Louise est une photographe originaire de Saint-Denis, auto-entrepreneure de 23 ans, elle couvre de nombreux évènements culturels comme des concerts, elle réalise des photographies de commandes pour des particuliers et des entreprises… Mais à côté de tout cela elle réalise des portraits artistiques qui nous font découvrir son univers, féministe, queer, coloré.


Quel est ton parcours ?

C’est dur parce qu’on sait pas où commencer, mais en gros j’ai fait un bac ES, un parcours scolaire assez chaotique on va pas se mentir. J’ai adoré les cours jusqu’à la fin du collège et après j’ai trouvé ça ennuyant au possible. Je suis hy-peractive je ne peux pas rester en cours plus de deux minutes. Du coup, je suis partie en Fac de théâtre et cinéma parce que j’ai été refusée dans tous les BTS audiovisuels. Parce que c’est hyper sélectif et hyper élitiste. J’ai fait par dépit une fac de ciné et théâtre alors que je savais que je pouvais pas rester assise en cours. ça m’a déprimé parce que je savais que c’était ce que je voulais faire mais pas de la manière que je voulais. Je n’avais même pas de mauvaises notes mais je me suis retrouvée à me sentir vraiment nulle alors que c’était ma passion. J’ai complètement décroché en plein milieu, la seule chose que j’aimais à la fac c’était le militantisme et toutes les rencontres que j’ai faites autour.
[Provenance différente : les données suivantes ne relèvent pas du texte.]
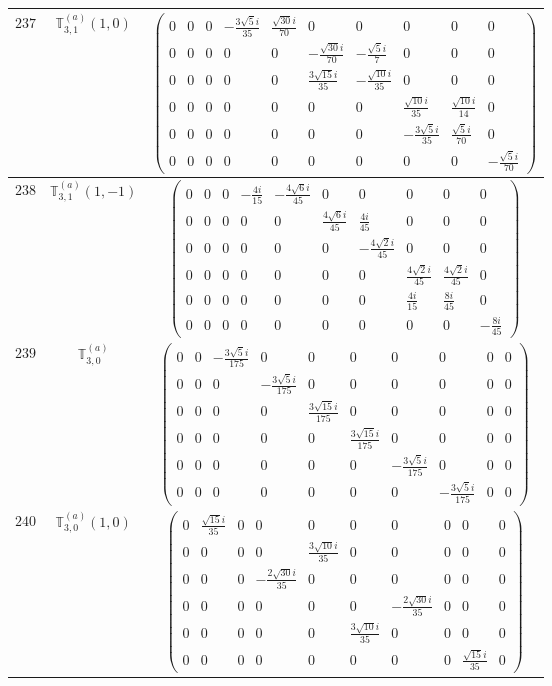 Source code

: \documentclass[fleqn,8pt,landscape]{jsarticle}
\begin{document}
\begin{center}
\begin{longtable}{ccc}
$ 237 $ & $ \mathbb{T}_{3,1}^{(a)}(1,0) $ & $ \begin{pmatrix} 0 & 0 & 0 & - \frac{3 \sqrt{5} i}{35} & \frac{\sqrt{30} i}{70} & 0 & 0 & 0 & 0 & 0 \\ 0 & 0 & 0 & 0 & 0 & - \frac{\sqrt{30} i}{70} & - \frac{\sqrt{5} i}{7} & 0 & 0 & 0 \\ 0 & 0 & 0 & 0 & 0 & \frac{3 \sqrt{15} i}{35} & - \frac{\sqrt{10} i}{35} & 0 & 0 & 0 \\ 0 & 0 & 0 & 0 & 0 & 0 & 0 & \frac{\sqrt{10} i}{35} & \frac{\sqrt{10} i}{14} & 0 \\ 0 & 0 & 0 & 0 & 0 & 0 & 0 & - \frac{3 \sqrt{5} i}{35} & \frac{\sqrt{5} i}{70} & 0 \\ 0 & 0 & 0 & 0 & 0 & 0 & 0 & 0 & 0 & - \frac{\sqrt{5} i}{70} \end{pmatrix} $ \\ \hline
$ 238 $ & $ \mathbb{T}_{3,1}^{(a)}(1,-1) $ & $ \begin{pmatrix} 0 & 0 & 0 & - \frac{4 i}{15} & - \frac{4 \sqrt{6} i}{45} & 0 & 0 & 0 & 0 & 0 \\ 0 & 0 & 0 & 0 & 0 & \frac{4 \sqrt{6} i}{45} & \frac{4 i}{45} & 0 & 0 & 0 \\ 0 & 0 & 0 & 0 & 0 & 0 & - \frac{4 \sqrt{2} i}{45} & 0 & 0 & 0 \\ 0 & 0 & 0 & 0 & 0 & 0 & 0 & \frac{4 \sqrt{2} i}{45} & \frac{4 \sqrt{2} i}{45} & 0 \\ 0 & 0 & 0 & 0 & 0 & 0 & 0 & \frac{4 i}{15} & \frac{8 i}{45} & 0 \\ 0 & 0 & 0 & 0 & 0 & 0 & 0 & 0 & 0 & - \frac{8 i}{45} \end{pmatrix} $ \\ \hline
$ 239 $ & $ \mathbb{T}_{3,0}^{(a)} $ & $ \begin{pmatrix} 0 & 0 & - \frac{3 \sqrt{5} i}{175} & 0 & 0 & 0 & 0 & 0 & 0 & 0 \\ 0 & 0 & 0 & - \frac{3 \sqrt{5} i}{175} & 0 & 0 & 0 & 0 & 0 & 0 \\ 0 & 0 & 0 & 0 & \frac{3 \sqrt{15} i}{175} & 0 & 0 & 0 & 0 & 0 \\ 0 & 0 & 0 & 0 & 0 & \frac{3 \sqrt{15} i}{175} & 0 & 0 & 0 & 0 \\ 0 & 0 & 0 & 0 & 0 & 0 & - \frac{3 \sqrt{5} i}{175} & 0 & 0 & 0 \\ 0 & 0 & 0 & 0 & 0 & 0 & 0 & - \frac{3 \sqrt{5} i}{175} & 0 & 0 \end{pmatrix} $ \\ \hline
$ 240 $ & $ \mathbb{T}_{3,0}^{(a)}(1,0) $ & $ \begin{pmatrix} 0 & \frac{\sqrt{15} i}{35} & 0 & 0 & 0 & 0 & 0 & 0 & 0 & 0 \\ 0 & 0 & 0 & 0 & \frac{3 \sqrt{10} i}{35} & 0 & 0 & 0 & 0 & 0 \\ 0 & 0 & 0 & - \frac{2 \sqrt{30} i}{35} & 0 & 0 & 0 & 0 & 0 & 0 \\ 0 & 0 & 0 & 0 & 0 & 0 & - \frac{2 \sqrt{30} i}{35} & 0 & 0 & 0 \\ 0 & 0 & 0 & 0 & 0 & \frac{3 \sqrt{10} i}{35} & 0 & 0 & 0 & 0 \\ 0 & 0 & 0 & 0 & 0 & 0 & 0 & 0 & \frac{\sqrt{15} i}{35} & 0 \end{pmatrix} $ \\ \hline

\end{longtable}
\end{center}
\end{document}
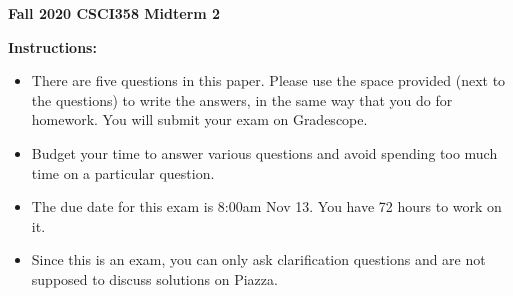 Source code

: \documentclass[12pt,twoside]{article}
\renewcommand{\baselinestretch}{1.2}
\begin{document}
%
\setcounter{page}{0}
\begin{center}
	{\bf Fall 2020 CSCI358 Midterm 2}
\end{center}
%
\noindent
{\bf Instructions:} \\
%
\begin{itemize}
	\item There are five questions in this paper. Please use the space provided
	(next to the questions) to write the answers, in the same way that you do for homework. You will submit your exam on Gradescope.
	\item Budget your time to answer various questions and avoid spending
	too much time on a particular question.
	\item The due date for this exam is 8:00am Nov 13. You have 72 hours to work on it.
	\item Since this is an exam, you can only ask clarification questions and are not supposed to discuss solutions on Piazza.

\end{itemize}
%

\renewcommand{\baselinestretch}{2.0}
\normalsize
\end{document}
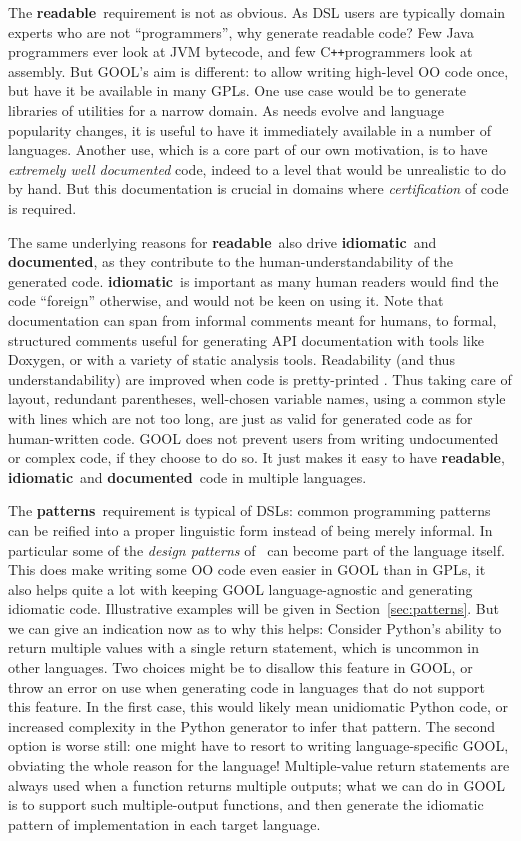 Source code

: \documentclass[sigplan,review,anonymous,prologue,dvipsnames]{acmart}
\newcommand{\Cplusplus}{C\texttt{++}}
\newcommand{\abbrev}[1]{\textbf{#1}}
\newcommand{\readable}{\abbrev{readable}}
\newcommand{\idiomatic}{\abbrev{idiomatic}}
\newcommand{\documented}{\abbrev{documented}}
\newcommand{\oopatterns}{\abbrev{patterns}}
\begin{document}
The \readable~requirement is not as obvious. As DSL users are typically
domain experts who are not ``programmers'', why generate readable code?
Few Java programmers ever look at JVM bytecode, and few \Cplusplus programmers
look at assembly. But GOOL's aim is different: to allow writing
high-level OO code once, but have it be available in many GPLs. One use case
would be to generate libraries of utilities for a narrow domain. As needs
evolve and language popularity changes, it is useful to have it immediately
available in a number of languages. Another use, which is a core part of our
own motivation, is to have \emph{extremely well documented} code, indeed to
a level that would be unrealistic to do by hand. But this documentation is
crucial in domains where \emph{certification} of code is required.

The same underlying reasons for \readable~also drive \idiomatic~and \documented,
as they contribute to the human-understandability of the generated code.
\idiomatic~is important as many human readers would find the code ``foreign''
otherwise, and would not be keen on using it.
Note that documentation can span from informal comments meant for humans, to
formal, structured comments useful for generating API documentation with tools
like Doxygen, or with a variety of static analysis tools.
Readability (and thus understandability) are improved when code is pretty-printed%
\cite{buse2009learning}. Thus taking care of layout, redundant parentheses,
well-chosen variable names, using a common style with lines which are not too
long, are just as valid for generated code as for human-written code.
GOOL does not prevent users from writing undocumented or complex code, if they
choose to do so. It just makes it easy to have \readable, \idiomatic~and
\documented~code in multiple languages.

The \oopatterns~requirement is typical of DSLs: common programming patterns
can be reified into a proper linguistic form instead of being merely
informal. In particular some of the \emph{design patterns} of~\cite{gamma1995design}
can become part of the language itself. This does make writing some OO
code even easier in GOOL than in GPLs, it also helps quite a lot with
keeping GOOL language-agnostic and generating idiomatic code. Illustrative
examples will be given in Section~\ref{sec:patterns}.  But we can give an
indication now as to why this helps: Consider Python's
ability to return multiple values with a single return statement, which
is uncommon in other languages.  Two choices might be to disallow this
feature in GOOL, or throw an error on use when generating code in languages
that do not support this feature. In the first case, this would likely mean
unidiomatic Python code, or increased complexity in the Python generator to
infer that pattern. The second option is worse still: one might have to resort
to writing language-specific GOOL, obviating the whole reason for the language!
Multiple-value return statements are always used when a function returns multiple
outputs; what we can do in GOOL is to support such multiple-output functions,
and
then generate the idiomatic pattern of implementation in each target language.
\end{document}
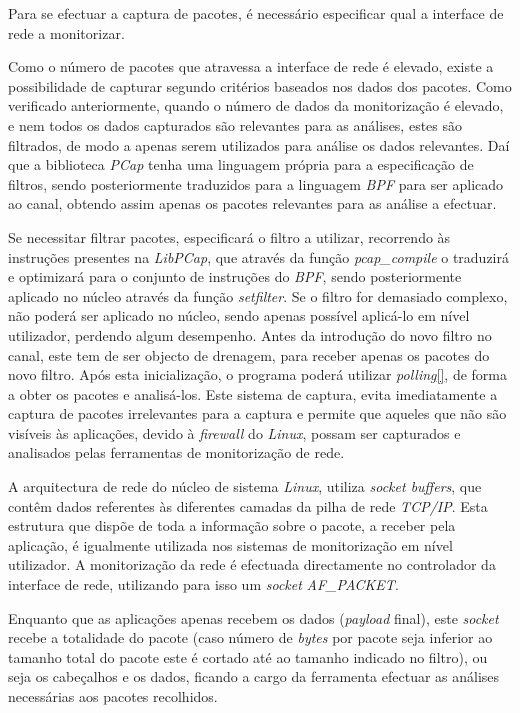 Para se efectuar a captura de pacotes, é necessário especificar qual a interface de rede a monitorizar.

Como o número de pacotes que atravessa a interface de rede é elevado, existe a possibilidade de capturar segundo critérios baseados nos dados dos pacotes.
Como verificado anteriormente, quando o número de dados da monitorização é elevado, e nem todos os dados capturados são relevantes para as análises, estes são filtrados, de modo a apenas serem utilizados para análise os dados relevantes.
Daí que a biblioteca \textit{PCap} tenha uma linguagem própria para a especificação de filtros, sendo posteriormente traduzidos para a linguagem \textit{BPF} para ser aplicado ao canal, obtendo assim apenas os pacotes relevantes para as análise a efectuar.

Se necessitar filtrar pacotes, especificará o filtro a utilizar, recorrendo às instruções presentes na \textit{LibPCap}, que através da função  \textit{pcap\_compile} o traduzirá e optimizará para o conjunto de instruções do \textit{BPF}, sendo posteriormente aplicado no núcleo através da função \textit{setfilter}.
Se o filtro for demasiado complexo, não poderá ser aplicado no núcleo, sendo apenas possível aplicá-lo em nível utilizador, perdendo algum desempenho.
Antes da introdução do novo filtro no canal, este tem de ser objecto de drenagem, para receber apenas os pacotes do novo filtro.
Após esta inicialização, o programa poderá utilizar \textit{polling}\ref{}, de forma a obter os pacotes e analisá-los.
Este sistema de captura, evita imediatamente a captura de pacotes irrelevantes para a captura e permite que aqueles que não são visíveis às aplicações, devido à \textit{firewall} do \textit{Linux}, possam ser capturados e analisados pelas ferramentas de monitorização de rede.

A arquitectura de rede do núcleo de sistema \textit{Linux}, utiliza \textit{socket buffers}, que contêm dados referentes às diferentes camadas da pilha de rede \textit{TCP/IP}.
Esta estrutura que dispõe de toda a informação sobre o pacote, a receber pela aplicação, é igualmente utilizada nos sistemas de monitorização em nível utilizador.
A monitorização da rede é efectuada directamente no controlador da interface de rede, utilizando para isso um \textit{socket} \textit{AF\_PACKET}.

Enquanto que as aplicações apenas recebem os dados (\textit{payload} final), este \textit{socket} recebe a totalidade do pacote (caso número de \textit{bytes} por pacote seja inferior ao tamanho total do pacote este é cortado até ao tamanho indicado no filtro), ou seja os cabeçalhos e os dados, ficando a cargo da ferramenta efectuar as análises necessárias aos pacotes recolhidos.

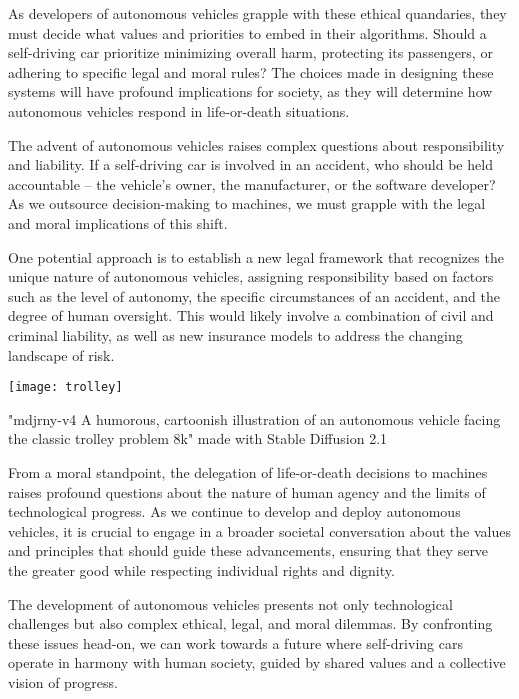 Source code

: As developers of autonomous vehicles grapple with these ethical quandaries, they must decide what values and priorities to embed in their algorithms. Should a self-driving car prioritize minimizing overall harm, protecting its passengers, or adhering to specific legal and moral rules? The choices made in designing these systems will have profound implications for society, as they will determine how autonomous vehicles respond in life-or-death situations.

The advent of autonomous vehicles raises complex questions about responsibility and liability. If a self-driving car is involved in an accident, who should be held accountable – the vehicle's owner, the manufacturer, or the software developer? As we outsource decision-making to machines, we must grapple with the legal and moral implications of this shift.

One potential approach is to establish a new legal framework that recognizes the unique nature of autonomous vehicles, assigning responsibility based on factors such as the level of autonomy, the specific circumstances of an accident, and the degree of human oversight. This would likely involve a combination of civil and criminal liability, as well as new insurance models to address the changing landscape of risk.

\begin{marginfigure}[-5.5cm]
        \texttt{[image: trolley]}
        \caption{"mdjrny-v4 A humorous, cartoonish illustration of an autonomous vehicle facing the classic trolley problem 8k" made with Stable Diffusion 2.1}
\end{marginfigure}

From a moral standpoint, the delegation of life-or-death decisions to machines raises profound questions about the nature of human agency and the limits of technological progress. As we continue to develop and deploy autonomous vehicles, it is crucial to engage in a broader societal conversation about the values and principles that should guide these advancements, ensuring that they serve the greater good while respecting individual rights and dignity.

The development of autonomous vehicles presents not only technological challenges but also complex ethical, legal, and moral dilemmas. By confronting these issues head-on, we can work towards a future where self-driving cars operate in harmony with human society, guided by shared values and a collective vision of progress.

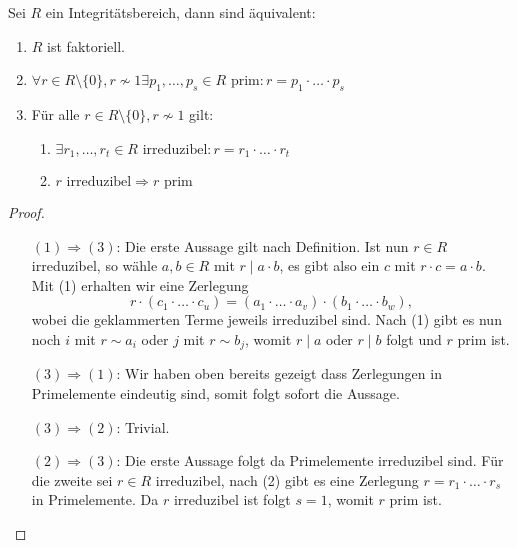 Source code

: \begin{proposition}
    Sei $R$ ein Integritätsbereich, dann sind äquivalent:
    \begin{enumerate}
        \item $R$ ist faktoriell.
        \item $ \forall r \in R \setminus \{0\}, r \not\sim 1 \exists p_1, \hdots, p_s \in R \text{ prim}: r = p_1 \cdot \hdots \cdot p_s $
        \item Für alle $ r \in R \setminus \{0\}, r \not\sim 1 $ gilt:
        \begin{enumerate}[label=\roman*.]
            \item $ \exists r_1, \hdots, r_t \in R \text{ irreduzibel}: r = r_1 \cdot \hdots \cdot r_t $
            \item $ r \text{ irreduzibel} \Rightarrow r \text{ prim} $
        \end{enumerate}
    \end{enumerate}
\end{proposition}


\begin{proof}{\ }
    \begin{itemize}[leftmargin=2.5cm]
        \item[$(1) \Rightarrow (3)$:] Die erste Aussage gilt nach Definition. Ist nun $r \in R$ irreduzibel, so wähle $a, b \in R$ mit $r \mid a \cdot b$, es gibt also ein $c$ mit $r \cdot c = a \cdot b$. Mit (1) erhalten wir eine Zerlegung $$ r \cdot (c_1 \cdot \hdots \cdot c_u) = (a_1 \cdot \hdots \cdot a_v) \cdot (b_1 \cdot \hdots \cdot b_w), $$ wobei die geklammerten Terme jeweils irreduzibel sind. Nach (1) gibt es nun noch $i$ mit $r \sim a_i$ oder $j$ mit  $r \sim b_j$, womit $r \mid a$ oder $r \mid b$ folgt und $r$ prim ist.

        \item[$(3) \Rightarrow (1)$:] Wir haben oben bereits gezeigt dass Zerlegungen in Primelemente eindeutig sind, somit folgt sofort die Aussage.
        
        \item[$(3) \Rightarrow (2)$:] Trivial.

        \item[$(2) \Rightarrow (3)$:] Die erste Aussage folgt da Primelemente irreduzibel sind. Für die zweite sei $r \in R$ irreduzibel, nach (2) gibt es eine Zerlegung $r = r_1 \cdot \hdots \cdot r_s$ in Primelemente. Da $r$ irreduzibel ist folgt $s = 1$, womit $r$ prim ist.
    \end{itemize}
\end{proof}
J’ai fait plein d’activités comme le théâtre et c’était ça qui me plaisait à la fac, la pluralité, les rencontres, les arts… J’ai tout arrêté juste avant le covid et ce fut une grosse remise en question “voilà j’ai vingt ans et pas de diplôme qu’est ce que je vais faire de ma vie”. Je savais depuis toujours que je voulais faire de la photo et de la vidéo mais je ne savais pas encore comment. Je quitte ma fac, je n’ai rien, et c’est le covid. 

A côté de ça je faisais de la photo depuis le lycée, mon père avait un appareil et je le faisais avec ma sœur qui est photographe aussi. Ensuite c’est avec ma meilleure amie qu’on a commencé à se prendre en photos l’une et l’autre du-rant tout le lycée. C’est comme ça que j’ai commencé les portraits artistiques, c’était avec elle. Elle adorait tout ce qui était couleurs, paillettes. Après son décès, j’ai continué à faire briller mes photos avec des paillettes de partout, c’est ma façon de continuer à la célébrer. Pendant le confinement je me suis arrêtée, posée, qu’est ce qu’on fait ? Commencer les choses une par une et les faire à notre sauce puisqu’on arrive pas à suivre des sauces toutes faites. Je me suis dit que je me mettais à la photo à plein temps et j’ai exploré ce que je savais faire. J’ai repris un peu les bases et je me suis remise à faire beaucoup de portraits artistiques toute seule dans ma chambre. j’ai fait des défis pendant le confinement que je publiais sur les réseaux. J’étais dans une asso d’évène-mentiel (Me-Tech Prod) et j’ai commencé à faire plein d’interviews, à filmer, photographier… Puis en arrivant à Lyon j’ai lancé mon auto-entreprise en photos et vidéos.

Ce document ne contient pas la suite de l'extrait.